Career success tips

How to Set Goals That'll Inspire You to Do Your Best Work

The goal of goals, if you will, is to inspire you to do your best work. But, all too often, goals have the opposite effect: they inspire you to do what’s safe, what’s predictable, what’s worked before; just slightly better.

Take a sales goal, for example. To hit a quota, an experienced sales person will know they need make x amount of calls to x amount of people. They’ll work to sharpen their pitch, but many sales goals are set so it’s about further optimizing what the sales person has already been doing.

That’s great – to a degree. It might lead to a 5 percent increase in sales quarter-over-quarter. But it’s not going to lead to a 50 percent increase in sales, quarter-over-quarter.

And, if that mindset goes on too long, its prone to disruption. Too many quarters of slight sales growth can lead to a quarter with a massive sales drop.

Here’s the point – in an age where creativity is the most important skill in the world, you need to challenge yourself and take chances. Often, goals can have the opposite effect.

When S.M.A.R.T. is Stupid – A Better Way to Think About Setting Goals at Work

LinkedIn Learning Instructor Lisa McLeod explains why it's so important to set strategic goals.

One of the most common ways to set goals today is to use the S.M.A.R.T. method, which stands for specific, measurable, realistic and time-bound. And while these are great for setting your garden-variety goals, setting only S.M.A.R.T. goals can be, well, not so smart.

“(S.M.A.R.T. goals) limit your thinking… they often result in you playing small and that doesn’t serve anyone,” Instructor Elizabeth McLeod said in her LinkedIn Learning course, Leading Yourself. “I doubt Steve Jobs put the iPhone in motion with a S.M.A.R.T. goal.”

Well said.

McLeod instead encourages you to set what she describes as “strategic goals.” Unlike a S.M.A.R.T. goal, you might not know how to solve a strategic goal right away. There might not be a clear step forward.

Which is why they are such great goals to set. They force you to be creative and try new things.

McLeod gave some examples of strategic goals in her course. They included “increase organizational innovation” and “accelerate our competitive differentiation in the market.”

You can see that those goals aren’t nearly as tangible as a S.M.A.R.T. goal. That’s the point.

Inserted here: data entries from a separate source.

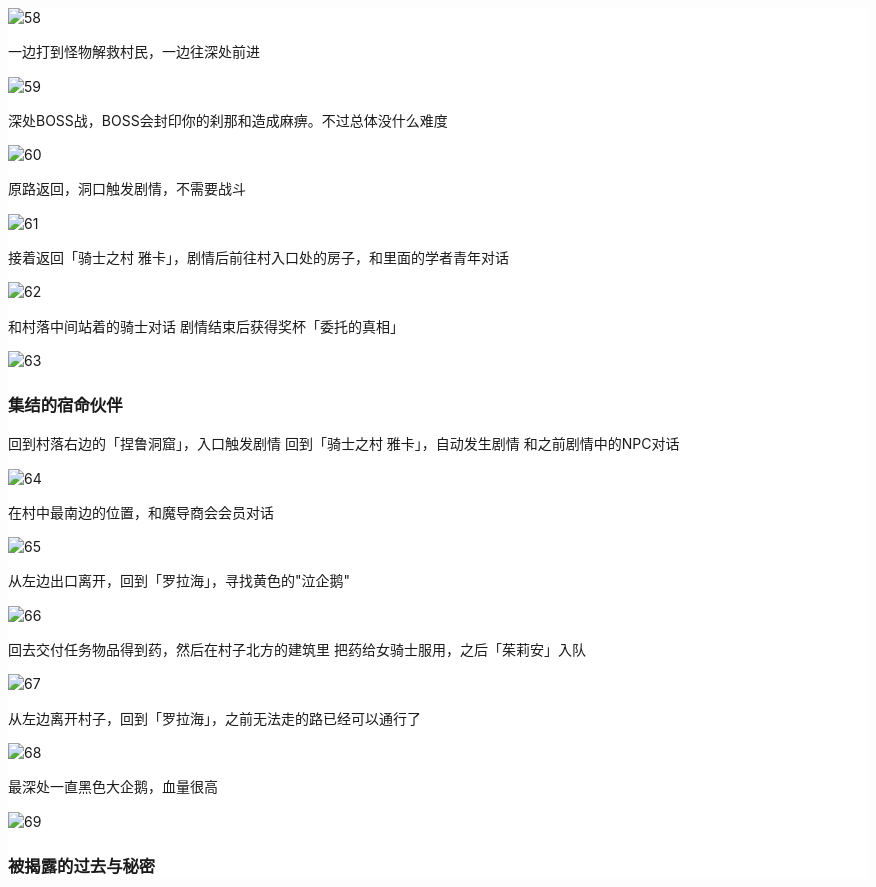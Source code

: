 ![58](https://img.xiami.net/images/common/uploadpic/87/16061566874800.jpg)

一边打到怪物解救村民，一边往深处前进

![59](https://img.xiami.net/images/common/uploadpic/93/16061567936667.jpg)

深处BOSS战，BOSS会封印你的刹那和造成麻痹。不过总体没什么难度

![60](https://img.xiami.net/images/common/uploadpic/92/16061568927722.jpg)

原路返回，洞口触发剧情，不需要战斗

![61](https://img.xiami.net/images/common/uploadpic/77/16061571776719.jpg)

接着返回「骑士之村 雅卡」，剧情后前往村入口处的房子，和里面的学者青年对话

![62](https://img.xiami.net/images/common/uploadpic/39/16061573396295.jpg)

和村落中间站着的骑士对话
剧情结束后获得奖杯「委托的真相」

![63](https://img.xiami.net/images/common/uploadpic/6/16061574064308.jpg)

### 集结的宿命伙伴

回到村落右边的「捏鲁洞窟」，入口触发剧情
回到「骑士之村 雅卡」，自动发生剧情
和之前剧情中的NPC对话

![64](https://img.xiami.net/images/common/uploadpic/42/16061577425555.jpg)

在村中最南边的位置，和魔导商会会员对话

![65](https://img.xiami.net/images/common/uploadpic/28/16061578288379.jpg)

从左边出口离开，回到「罗拉海」，寻找黄色的"泣企鹅"

![66](https://img.xiami.net/images/common/uploadpic/2/16061580023474.jpg)

回去交付任务物品得到药，然后在村子北方的建筑里
把药给女骑士服用，之后「茱莉安」入队

![67](https://img.xiami.net/images/common/uploadpic/57/16061581572891.jpg)

从左边离开村子，回到「罗拉海」，之前无法走的路已经可以通行了

![68](https://img.xiami.net/images/common/uploadpic/82/16061582822971.jpg)

最深处一直黑色大企鹅，血量很高

![69](https://img.xiami.net/images/common/uploadpic/64/16061583647886.jpg)

### 被揭露的过去与秘密
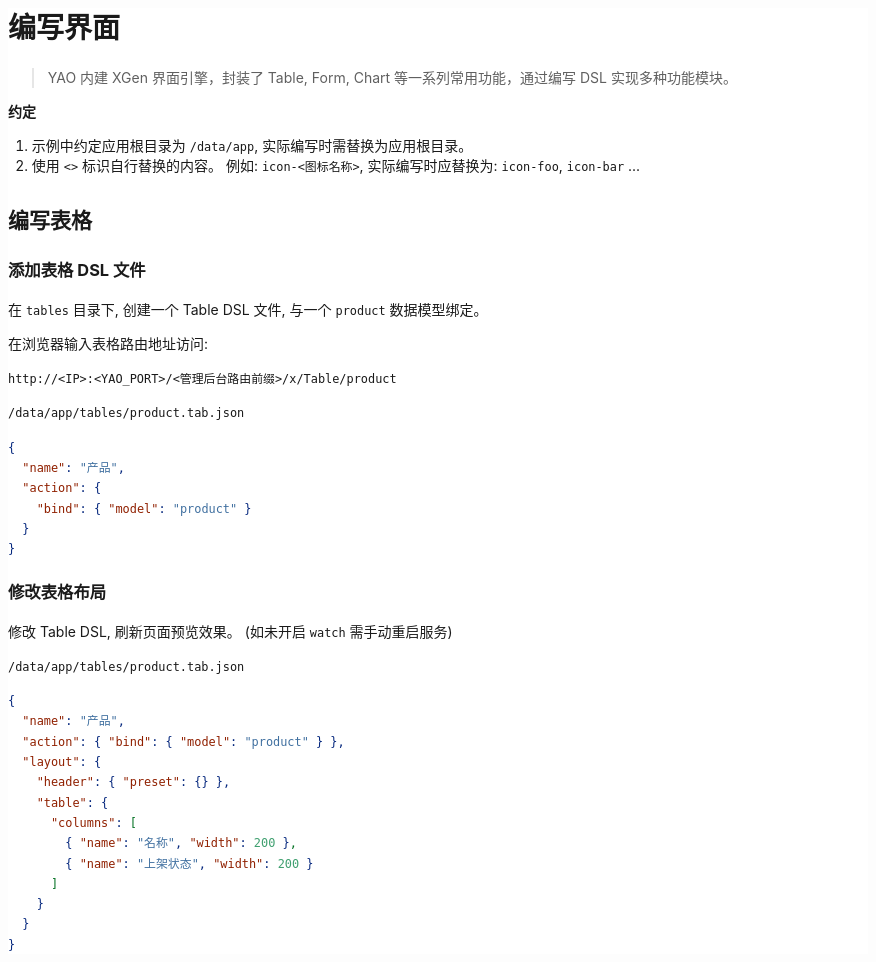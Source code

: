 # 编写界面

<blockquote>
  YAO 内建 XGen 界面引擎，封装了 Table, Form, Chart 等一系列常用功能，通过编写
  DSL 实现多种功能模块。
</blockquote>

**约定**

1. 示例中约定应用根目录为 `/data/app`, 实际编写时需替换为应用根目录。
2. 使用 `<>` 标识自行替换的内容。 例如: `icon-<图标名称>`, 实际编写时应替换为: `icon-foo`, `icon-bar` ...

## 编写表格

### 添加表格 DSL 文件

在 `tables` 目录下, 创建一个 Table DSL 文件, 与一个 `product` 数据模型绑定。

在浏览器输入表格路由地址访问:

`http://<IP>:<YAO_PORT>/<管理后台路由前缀>/x/Table/product`

`/data/app/tables/product.tab.json`

```json
{
  "name": "产品",
  "action": {
    "bind": { "model": "product" }
  }
}
```

### 修改表格布局

修改 Table DSL, 刷新页面预览效果。 (如未开启 `watch` 需手动重启服务)

`/data/app/tables/product.tab.json`

```json
{
  "name": "产品",
  "action": { "bind": { "model": "product" } },
  "layout": {
    "header": { "preset": {} },
    "table": {
      "columns": [
        { "name": "名称", "width": 200 },
        { "name": "上架状态", "width": 200 }
      ]
    }
  }
}
```
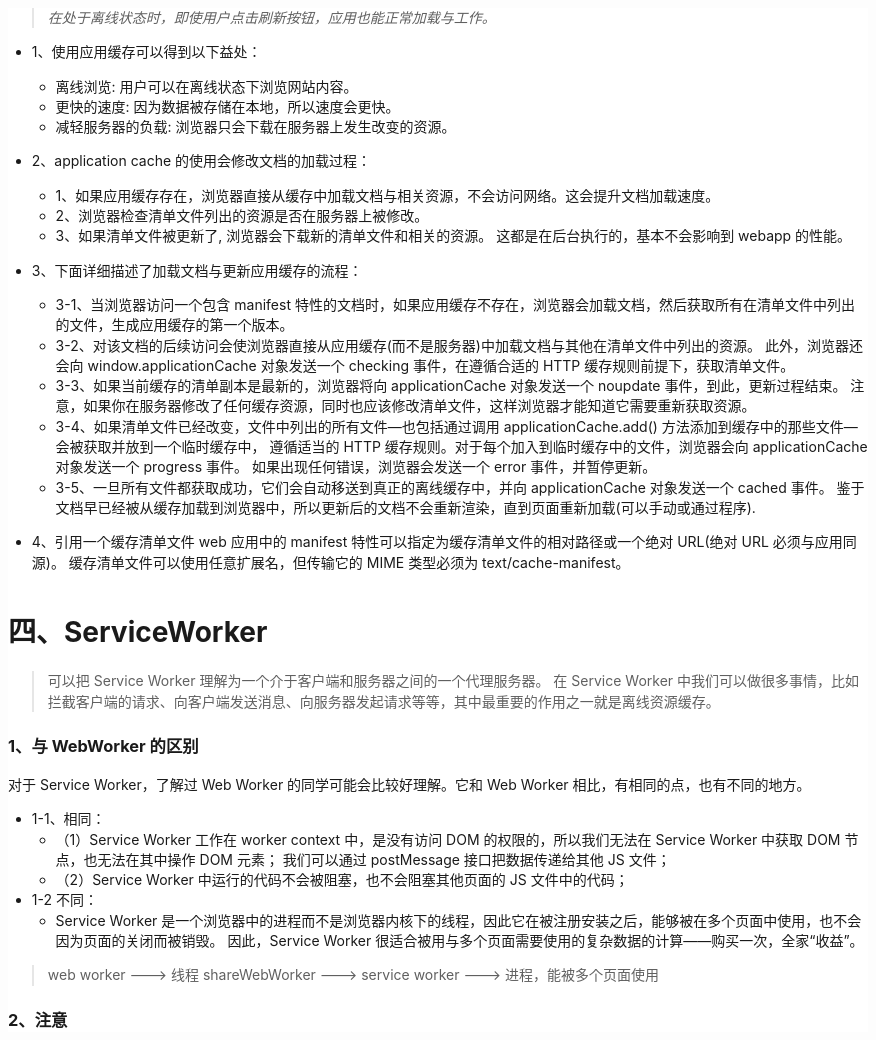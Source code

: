> _在处于离线状态时，即使用户点击刷新按钮，应用也能正常加载与工作。_

-   1、使用应用缓存可以得到以下益处：

    -   离线浏览: 用户可以在离线状态下浏览网站内容。
    -   更快的速度: 因为数据被存储在本地，所以速度会更快。
    -   减轻服务器的负载: 浏览器只会下载在服务器上发生改变的资源。

-   2、application cache 的使用会修改文档的加载过程：

    -   1、如果应用缓存存在，浏览器直接从缓存中加载文档与相关资源，不会访问网络。这会提升文档加载速度。
    -   2、浏览器检查清单文件列出的资源是否在服务器上被修改。
    -   3、如果清单文件被更新了, 浏览器会下载新的清单文件和相关的资源。 这都是在后台执行的，基本不会影响到 webapp 的性能。

-   3、下面详细描述了加载文档与更新应用缓存的流程：

    -   3-1、当浏览器访问一个包含 manifest 特性的文档时，如果应用缓存不存在，浏览器会加载文档，然后获取所有在清单文件中列出的文件，生成应用缓存的第一个版本。
    -   3-2、对该文档的后续访问会使浏览器直接从应用缓存(而不是服务器)中加载文档与其他在清单文件中列出的资源。
        此外，浏览器还会向 window.applicationCache 对象发送一个 checking 事件，在遵循合适的 HTTP 缓存规则前提下，获取清单文件。
    -   3-3、如果当前缓存的清单副本是最新的，浏览器将向 applicationCache 对象发送一个 noupdate 事件，到此，更新过程结束。
        注意，如果你在服务器修改了任何缓存资源，同时也应该修改清单文件，这样浏览器才能知道它需要重新获取资源。
    -   3-4、如果清单文件已经改变，文件中列出的所有文件—也包括通过调用 applicationCache.add() 方法添加到缓存中的那些文件—会被获取并放到一个临时缓存中，
        遵循适当的 HTTP 缓存规则。对于每个加入到临时缓存中的文件，浏览器会向 applicationCache 对象发送一个 progress 事件。
        如果出现任何错误，浏览器会发送一个 error 事件，并暂停更新。
    -   3-5、一旦所有文件都获取成功，它们会自动移送到真正的离线缓存中，并向 applicationCache 对象发送一个 cached 事件。
        鉴于文档早已经被从缓存加载到浏览器中，所以更新后的文档不会重新渲染，直到页面重新加载(可以手动或通过程序).

-   4、引用一个缓存清单文件
    web 应用中的 manifest 特性可以指定为缓存清单文件的相对路径或一个绝对 URL(绝对 URL 必须与应用同源)。
    缓存清单文件可以使用任意扩展名，但传输它的 MIME 类型必须为 text/cache-manifest。

# 四、ServiceWorker

> 可以把 Service Worker 理解为一个介于客户端和服务器之间的一个代理服务器。
> 在 Service Worker 中我们可以做很多事情，比如拦截客户端的请求、向客户端发送消息、向服务器发起请求等等，其中最重要的作用之一就是离线资源缓存。

### 1、与 WebWorker 的区别

对于 Service Worker，了解过 Web Worker 的同学可能会比较好理解。它和 Web Worker 相比，有相同的点，也有不同的地方。

-   1-1、相同：
    -   （1）Service Worker 工作在 worker context 中，是没有访问 DOM 的权限的，所以我们无法在 Service Worker 中获取 DOM 节点，也无法在其中操作 DOM 元素；
        我们可以通过 postMessage 接口把数据传递给其他 JS 文件；
    -   （2）Service Worker 中运行的代码不会被阻塞，也不会阻塞其他页面的 JS 文件中的代码；
-   1-2 不同：
    -   Service Worker 是一个浏览器中的进程而不是浏览器内核下的线程，因此它在被注册安装之后，能够被在多个页面中使用，也不会因为页面的关闭而被销毁。
        因此，Service Worker 很适合被用与多个页面需要使用的复杂数据的计算——购买一次，全家“收益”。

> web worker ---> 线程
> shareWebWorker --->
> service worker ---> 进程，能被多个页面使用

### 2、注意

They force you to get outside your comfort zone and think creatively to solve them in new ways. 

The Best Approach for Setting Goals: A Mixture of S.M.A.R.T. and Strategic, Where 70% is an A

That said, your list of goals shouldn’t all be of the strategic variety. Often, you still need to optimize what’s already working, while also forcing yourself to think of the new, too.

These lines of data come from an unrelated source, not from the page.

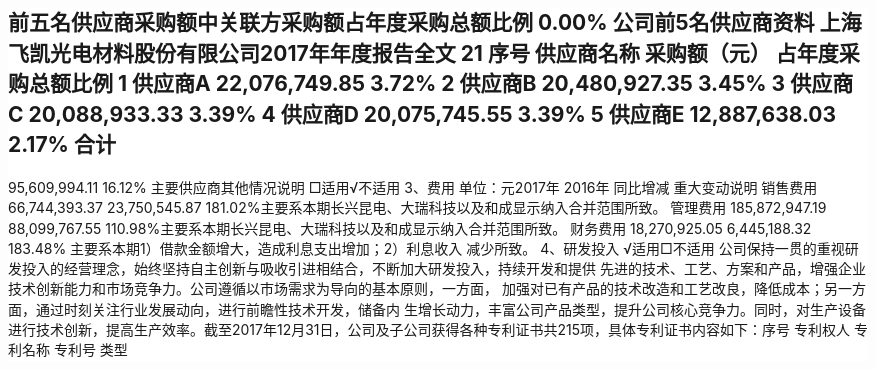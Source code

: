 前五名供应商采购额中关联方采购额占年度采购总额比例
0.00%
公司前5名供应商资料
上海飞凯光电材料股份有限公司2017年年度报告全文
21
序号
供应商名称
采购额（元）
占年度采购总额比例
1
供应商A
22,076,749.85
3.72%
2
供应商B
20,480,927.35
3.45%
3
供应商C
20,088,933.33
3.39%
4
供应商D
20,075,745.55
3.39%
5
供应商E
12,887,638.03
2.17%
合计
--
95,609,994.11
16.12%
主要供应商其他情况说明
□适用√不适用
3、费用
单位：元2017年
2016年
同比增减
重大变动说明
销售费用
66,744,393.37
23,750,545.87
181.02%主要系本期长兴昆电、大瑞科技以及和成显示纳入合并范围所致。
管理费用
185,872,947.19
88,099,767.55
110.98%主要系本期长兴昆电、大瑞科技以及和成显示纳入合并范围所致。
财务费用
18,270,925.05
6,445,188.32
183.48%
主要系本期1）借款金额增大，造成利息支出增加；2）利息收入
减少所致。
4、研发投入
√适用□不适用
公司保持一贯的重视研发投入的经营理念，始终坚持自主创新与吸收引进相结合，不断加大研发投入，持续开发和提供
先进的技术、工艺、方案和产品，增强企业技术创新能力和市场竞争力。公司遵循以市场需求为导向的基本原则，一方面，
加强对已有产品的技术改造和工艺改良，降低成本；另一方面，通过时刻关注行业发展动向，进行前瞻性技术开发，储备内
生增长动力，丰富公司产品类型，提升公司核心竞争力。同时，对生产设备进行技术创新，提高生产效率。截至2017年12月31日，公司及子公司获得各种专利证书共215项，具体专利证书内容如下：序号
专利权人
专利名称
专利号
类型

Say you are in sales. You’ll likely set traditional S.M.A.R.T. goals around your closing rate, call volume, etc. But add in one or two strategic goals as well – can you be a better coach to your team? Can you drive innovation by aligning closer with marketing and product?

At LinkedIn, we set goals every quarter. And yet, management doesn’t want to see us hit 100 percent of them – that means we played it too safe; which is often the result of too many S.M.A.R.T. goals.

Instead, a great quarter for a LinkedIn employee is to reach 70 percent of our goals. That means we set ambitious goals, yet we pushed ourselves to accomplish the majority of them.

Here’s the bigger point. Ironically, you don’t want to hit all of your goals every quarter. And you don’t want all your goals to be S.M.A.R.T. goals, either.

Challenge yourself more than that. Focus on optimizing what you are already doing – but also on taking on the entirely new, too.

That'll empower you to do your best work.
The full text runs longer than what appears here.